A Killing field is a vector field whose flow acts on the manifold by isometry. 
 A: The isometry group of a Riemannian manifold is a finite-dimensional Lie group. A Killing field defines a 1-parameter subgroup $\Bbb R \to \text{Isom}(M)$ by flowing; and conversely, taking the derivative of a 1-parameter subgroup $\Bbb R \to \text{Isom}(M)$ at $e$ gives a Killing field.

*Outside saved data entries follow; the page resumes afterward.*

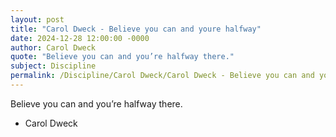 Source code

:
 ```yaml
---
layout: post
title: "Carol Dweck - Believe you can and youre halfway"
date: 2024-12-28 12:00:00 -0000
author: Carol Dweck
quote: "Believe you can and you’re halfway there."
subject: Discipline
permalink: /Discipline/Carol Dweck/Carol Dweck - Believe you can and youre halfway
---
```


Believe you can and you’re halfway there.

- Carol Dweck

By exponentiating, one sees that 1-parameter subgroups of a Lie group are in bijection with elements of the Lie algebra $\mathfrak g$. So a Riemannian manifold has a nontrivial Killing field if and only if $\text{Isom}(M)$ is positive-dimensional. For the vast majority of Riemannian manifolds, this is not true - I don't know how to make this rigorous, but a 'generic' Riemannian manifold should have no nontrivial isometries whatsoever. 
But if that's unsatisfying, you can have otherwise very nice Riemannian manifolds - say, surfaces of genus $g>1$ with constant negative curvature - whose isometry group is finite. In full generality any compact, $n>1$-dimensional hyperbolic manifold has finite isometry group, so has no nontrivial Killing field.